Gourdine, Meredith Charles (1960) On magnetohydrodynamic flow over solids. Dissertation (Ph.D.), California Institute of Technology. http://resolver.caltech.edu/CaltechETD:etd-12162005-083621
The steady flow of a viscous, incompressible and electrically conducting fluid over a solid, in the presence of an applied magnetic field parallel to the main flow, is considered. The equations of magnetohydrodynamics (MHD) are linearized by assuming that the solid only slightly perturbs the velocity and magnetic field. Fundamental solutions of the linearized equations are derived, and they are used to construct MHD flows over solids. The MHD drag formulas for the finite flat plate and the sphere are derived. The special cases of zero viscosity and infinite conductivity are studied, and general formulas for MHD forces on a solid are presented. The problem is generalized to include an electrical generator in the body.
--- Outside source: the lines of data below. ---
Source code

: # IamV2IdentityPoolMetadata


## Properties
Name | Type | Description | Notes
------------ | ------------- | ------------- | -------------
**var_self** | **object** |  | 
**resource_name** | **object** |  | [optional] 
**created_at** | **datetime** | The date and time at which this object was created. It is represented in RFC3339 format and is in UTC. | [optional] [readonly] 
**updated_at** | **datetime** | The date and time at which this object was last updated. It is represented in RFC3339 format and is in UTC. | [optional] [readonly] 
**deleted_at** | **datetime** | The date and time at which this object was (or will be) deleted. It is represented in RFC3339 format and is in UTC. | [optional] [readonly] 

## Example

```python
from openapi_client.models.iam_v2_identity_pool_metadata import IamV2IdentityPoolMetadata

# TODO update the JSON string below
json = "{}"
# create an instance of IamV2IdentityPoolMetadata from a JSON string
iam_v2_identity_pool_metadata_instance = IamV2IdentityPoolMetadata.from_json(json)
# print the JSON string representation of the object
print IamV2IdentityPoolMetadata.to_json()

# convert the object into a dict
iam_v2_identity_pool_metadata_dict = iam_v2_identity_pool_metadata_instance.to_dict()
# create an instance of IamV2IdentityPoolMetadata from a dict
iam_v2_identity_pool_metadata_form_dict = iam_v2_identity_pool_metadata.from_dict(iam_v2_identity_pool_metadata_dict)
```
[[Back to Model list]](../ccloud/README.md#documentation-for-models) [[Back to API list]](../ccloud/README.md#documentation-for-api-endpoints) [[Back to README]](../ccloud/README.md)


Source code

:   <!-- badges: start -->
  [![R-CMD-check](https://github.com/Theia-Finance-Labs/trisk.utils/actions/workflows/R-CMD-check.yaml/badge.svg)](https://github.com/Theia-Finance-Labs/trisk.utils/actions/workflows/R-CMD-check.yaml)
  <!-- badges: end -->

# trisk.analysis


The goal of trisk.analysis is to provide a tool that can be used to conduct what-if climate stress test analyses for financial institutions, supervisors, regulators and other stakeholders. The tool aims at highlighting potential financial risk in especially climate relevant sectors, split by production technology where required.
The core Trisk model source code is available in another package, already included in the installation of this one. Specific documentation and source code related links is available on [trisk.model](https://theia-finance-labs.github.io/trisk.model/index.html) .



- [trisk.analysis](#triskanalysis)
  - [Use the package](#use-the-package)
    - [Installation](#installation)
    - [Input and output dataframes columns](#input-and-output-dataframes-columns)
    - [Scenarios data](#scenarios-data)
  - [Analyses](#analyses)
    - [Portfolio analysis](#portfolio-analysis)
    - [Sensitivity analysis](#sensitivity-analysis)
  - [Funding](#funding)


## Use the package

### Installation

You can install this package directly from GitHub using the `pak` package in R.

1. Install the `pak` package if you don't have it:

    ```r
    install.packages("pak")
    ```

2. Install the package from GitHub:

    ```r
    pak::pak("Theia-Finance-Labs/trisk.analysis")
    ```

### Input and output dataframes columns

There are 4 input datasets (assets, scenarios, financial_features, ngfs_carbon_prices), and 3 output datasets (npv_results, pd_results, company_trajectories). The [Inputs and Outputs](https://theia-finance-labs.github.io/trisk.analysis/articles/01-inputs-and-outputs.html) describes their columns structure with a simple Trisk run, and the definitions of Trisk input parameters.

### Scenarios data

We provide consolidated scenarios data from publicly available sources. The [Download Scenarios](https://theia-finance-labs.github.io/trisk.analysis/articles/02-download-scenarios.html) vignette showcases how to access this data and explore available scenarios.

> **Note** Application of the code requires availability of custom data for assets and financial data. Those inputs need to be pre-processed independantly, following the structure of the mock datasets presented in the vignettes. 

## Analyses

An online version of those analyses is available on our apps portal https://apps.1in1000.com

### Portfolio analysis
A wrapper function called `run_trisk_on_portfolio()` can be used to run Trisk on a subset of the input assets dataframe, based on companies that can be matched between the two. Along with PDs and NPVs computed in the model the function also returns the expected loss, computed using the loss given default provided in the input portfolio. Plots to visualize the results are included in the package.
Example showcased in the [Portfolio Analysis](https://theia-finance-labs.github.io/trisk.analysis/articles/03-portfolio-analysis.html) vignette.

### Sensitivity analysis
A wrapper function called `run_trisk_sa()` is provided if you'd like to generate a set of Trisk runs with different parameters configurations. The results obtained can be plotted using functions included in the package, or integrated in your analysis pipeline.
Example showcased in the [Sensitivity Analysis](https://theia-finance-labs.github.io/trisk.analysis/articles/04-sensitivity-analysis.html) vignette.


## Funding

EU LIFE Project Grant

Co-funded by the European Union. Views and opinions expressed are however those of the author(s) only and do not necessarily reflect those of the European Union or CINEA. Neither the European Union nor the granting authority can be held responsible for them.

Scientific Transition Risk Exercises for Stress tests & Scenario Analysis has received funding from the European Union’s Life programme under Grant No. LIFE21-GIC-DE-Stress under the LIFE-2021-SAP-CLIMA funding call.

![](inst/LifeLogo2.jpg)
Steady flow over a flat, circular, broadside-on disk in the presence of a parallel magnetic field is solved as a boundary value problem. The flow solution and drag formulas are valid for all values of the three parameters, Reynolds number, Magnetic Reynolds number, and Alfven number. The drag is calculated for large and small magnetic interaction; in the latter case the drag is proportional to the Alfven number. A special diffusion model applicable for large Hartmann number flows is also presented.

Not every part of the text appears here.